To its credit, the New Jersey university had stood by its invitation to Miss Rice to speak at the May 18 event, not yielding to the demands to disinvite her from those whom Karl Rove called “little totalitarians on the left.”

There were no such intellectual heroics at Brandeis University, which withdrew an honorary degree for Ayaan Hirsi Ali, an inspiration to women everywhere and one of the most outspoken critics of militant Islamic abuse of women.

Miss Ali “is a compelling public figure and advocate for women’s rights, and we respect and appreciate her work to protect and defend the rights of women and girls throughout the world,” the Massachusetts school said. Respect and appreciation, just not very much. “We cannot overlook certain of her past statements that are inconsistent with Brandeis University’s core values.”

Smaller, less well-known schools are no less immune from the politically correct. Azusa Pacific University “postponed” a planned April 22 “conversation” with scholar Charles Murray. The president of the suburban Los Angeles school said that given how late it was in the semester “and the full record of Dr. Murray’s scholarship,” he “needed more time to prepare for the visit.” The “conversation” had been in the works for months.

Mr. Murray, author of the provocative and influential best-sellers “Losing Ground” and “The Bell Curve” — the latter explored the connection between race and IQ — responded in an open letter to Azusa students, saying he had been told by a faculty member that the school president and provost “were afraid of hurting our faculty and students of color.”

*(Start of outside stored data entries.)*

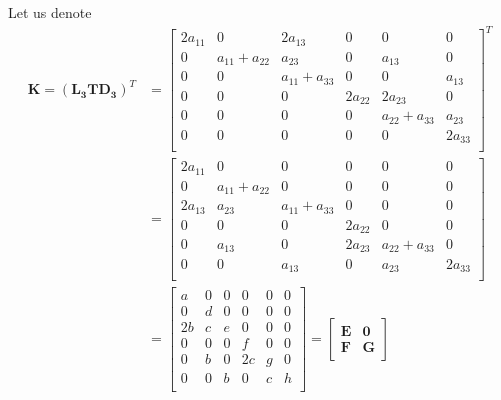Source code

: \documentclass{article}
\begin{document}
Let us denote
\begin{equation}
\begin{aligned}
\mathbf{K}= { (\mathbf{L_3}\mathbf{T} \mathbf{D_3}) }^T
&=
\begin{bmatrix}
2a_{11} &0 &2a_{13} &0 &0 &0 \\
0 &a_{11}+a_{22} &a_{23} &0 &a_{13} &0 \\
0 &0 &a_{11}+a_{33} &0 &0 &a_{13} \\
0 &0 &0 &2a_{22} &2 a_{23} &0 \\
0 &0 &0 &0 &a_{22}+a_{33} &a_{23} \\
0 &0 &0 &0 &0 &2a_{33} \\
\end{bmatrix} ^T \\
&=
\begin{bmatrix}
2a_{11} &0 &0 &0 &0 &0 \\
0 &a_{11}+a_{22} &0 &0 &0 &0 \\
2 a_{13} &a_{23} &a_{11}+a_{33} &0 &0 &0 \\
0 &0 &0 &2 a_{22} &0 &0 \\
0 &a_{13} &0 &2 a_{23} &a_{22}+a_{33} &0 \\
0 &0 &a_{13} &0 &a_{23} &2a_{33} \\
\end{bmatrix} \\
& =
\begin{bmatrix}
a &0 &0 &0 &0 &0 \\
0 &d &0 &0 &0 &0 \\
2b &c &e &0 &0 &0 \\
0 &0 &0 &f &0 &0 \\
0 &b &0 &2c &g &0 \\
0 &0 &b &0 &c &h \\
\end{bmatrix}=
\left[ 
\begin{array}{cc}
\mathbf{E} & \mathbf{0} \\
\mathbf{F} & \mathbf{G}
\end{array}
\right]
\end{aligned}
\label{eq:K_definition}
\end{equation}
\end{document}
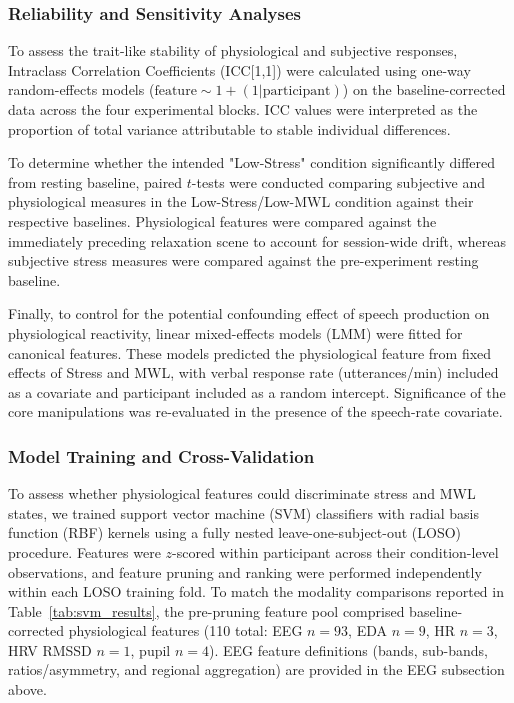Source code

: \documentclass[lettersize,journal]{IEEEtran}
\begin{document}
\subsubsection{Reliability and Sensitivity Analyses}
To assess the trait-like stability of physiological and subjective responses, Intraclass Correlation Coefficients (ICC[1,1]) were calculated using one-way random-effects models ($\mathrm{feature} \sim 1 + (1|\mathrm{participant})$) on the baseline-corrected data across the four experimental blocks. ICC values were interpreted as the proportion of total variance attributable to stable individual differences.

To determine whether the intended "Low-Stress" condition significantly differed from resting baseline, paired $t$-tests were conducted comparing subjective and physiological measures in the Low-Stress/Low-MWL condition against their respective baselines. Physiological features were compared against the immediately preceding relaxation scene to account for session-wide drift, whereas subjective stress measures were compared against the pre-experiment resting baseline.

Finally, to control for the potential confounding effect of speech production on physiological reactivity, linear mixed-effects models (LMM) were fitted for canonical features. These models predicted the physiological feature from fixed effects of Stress and MWL, with verbal response rate (utterances/min) included as a covariate and participant included as a random intercept. Significance of the core manipulations was re-evaluated in the presence of the speech-rate covariate.

\subsubsection{Model Training and Cross-Validation}

To assess whether physiological features could discriminate stress and MWL states, we trained support vector machine (SVM) classifiers with radial basis function (RBF) kernels using a fully nested leave-one-subject-out (LOSO) procedure. Features were $z$-scored within participant across their condition-level observations, and feature pruning and ranking were performed independently within each LOSO training fold.
To match the modality comparisons reported in Table~\ref{tab:svm_results}, the pre-pruning feature pool comprised baseline-corrected physiological features (110 total: EEG $n=93$, EDA $n=9$, HR $n=3$, HRV RMSSD $n=1$, pupil $n=4$). EEG feature definitions (bands, sub-bands, ratios/asymmetry, and regional aggregation) are provided in the EEG subsection above.
\end{document}
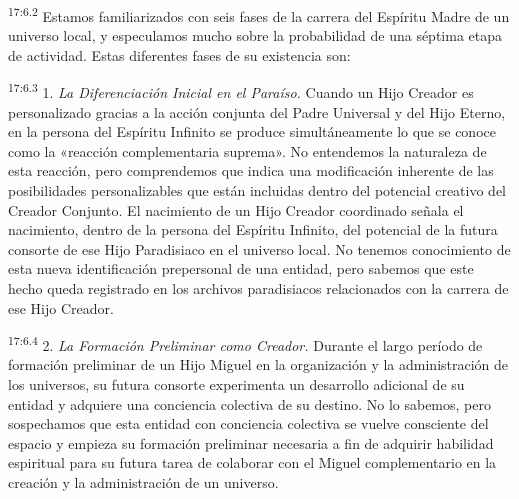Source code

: \par
\textsuperscript{17:6.2} Estamos familiarizados con seis fases de la carrera del Espíritu Madre de un universo local, y especulamos mucho sobre la probabilidad de una séptima etapa de actividad. Estas diferentes fases de su existencia son:

\par
\textsuperscript{17:6.3} 1. \textit{La Diferenciación Inicial en el Paraíso.} Cuando un Hijo Creador es personalizado gracias a la acción conjunta del Padre Universal y del Hijo Eterno, en la persona del Espíritu Infinito se produce simultáneamente lo que se conoce como la «reacción complementaria suprema». No entendemos la naturaleza de esta reacción, pero comprendemos que indica una modificación inherente de las posibilidades personalizables que están incluidas dentro del potencial creativo del Creador Conjunto. El nacimiento de un Hijo Creador coordinado señala el nacimiento, dentro de la persona del Espíritu Infinito, del potencial de la futura consorte de ese Hijo Paradisiaco en el universo local. No tenemos conocimiento de esta nueva identificación prepersonal de una entidad, pero sabemos que este hecho queda registrado en los archivos paradisiacos relacionados con la carrera de ese Hijo Creador.

\par
\textsuperscript{17:6.4} 2. \textit{La Formación Preliminar como Creador.} Durante el largo período de formación preliminar de un Hijo Miguel en la organización y la administración de los universos, su futura consorte experimenta un desarrollo adicional de su entidad y adquiere una conciencia colectiva de su destino. No lo sabemos, pero sospechamos que esta entidad con conciencia colectiva se vuelve consciente del espacio y empieza su formación preliminar necesaria a fin de adquirir habilidad espiritual para su futura tarea de colaborar con el Miguel complementario en la creación y la administración de un universo.


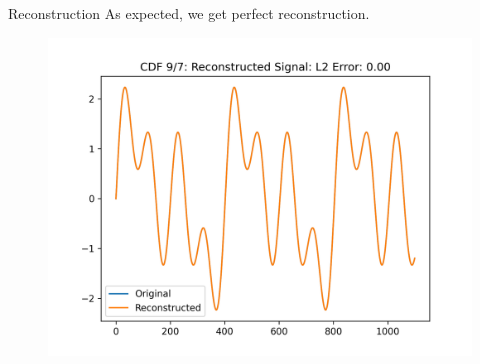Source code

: \documentclass[9pt]{beamer}
\begin{document}
\begin{frame}{Reconstruction}
	As expected, we get perfect reconstruction.
	\begin{figure}[h]
		\centering
		\includegraphics[scale=0.5]{./plots/cdf97_idwt.png}
	\end{figure}
	
\end{frame}
\end{document}
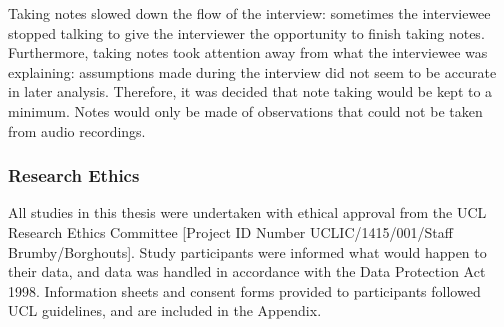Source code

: Taking notes slowed down the flow of the interview: sometimes the interviewee stopped talking to give the interviewer the opportunity to finish taking notes. Furthermore, taking notes took attention away from what the interviewee was explaining: assumptions made during the interview did not seem to be accurate in later analysis. Therefore, it was decided that note taking would be kept to a minimum. Notes would only be made of observations that could not be taken from audio recordings.


\subsubsection{Research Ethics}
All studies in this thesis were undertaken with ethical approval from the UCL Research Ethics Committee [Project ID Number UCLIC/1415/001/Staff Brumby/Borghouts]. Study participants were informed what would happen to their data, and data was handled in accordance with the Data Protection Act 1998. Information sheets and consent forms provided to participants followed UCL guidelines, and are included in the Appendix. 

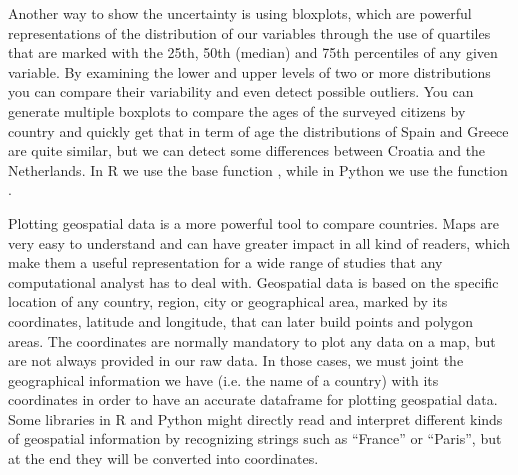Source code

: Another way to show the uncertainty is using bloxplots, which are powerful representations of the distribution of our variables through the use of quartiles that are marked with the 25th, 50th (median) and 75th percentiles of any given variable. By examining the lower and upper levels of two or more distributions you can compare their variability and even detect possible outliers. You can generate multiple boxplots to compare the ages of the surveyed citizens by country and quickly get that in term of age the distributions of Spain and Greece are quite similar, but we can detect some differences between Croatia and the Netherlands. In R we use the base function , while in Python we use the  function .


Plotting geospatial data is a more powerful tool to compare countries.  Maps are very easy to understand and can have greater impact in all kind of readers, which make them a useful representation for a wide range of studies that any computational analyst has to deal with. Geospatial data is based on the specific location of any country, region, city or geographical area, marked by its coordinates, latitude and longitude, that can later build points and polygon areas. The coordinates are normally mandatory to plot any data on a map, but are not always provided in our raw data. In those cases, we must joint the geographical information we have (i.e. the name of a country) with its coordinates in order to have an accurate dataframe for plotting geospatial data. Some libraries in R and Python might directly read and interpret different kinds of geospatial information by recognizing strings such as “France” or “Paris”, but at the end they will be converted into coordinates.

The Young America’s Foundation has been tracking the ideological imbalance of college commencement speakers for two decades. It hasn’t released its findings for 2014 yet, but last year’s survey found that of 79 ideologically identifiable speakers at the nation’s top 100 universities, 62 were liberal and 17 were conservatives. That was an improvement from 2012, but not much, when the ratio was 71 liberals to just 10 conservatives. That’s not education. That’s indoctrination.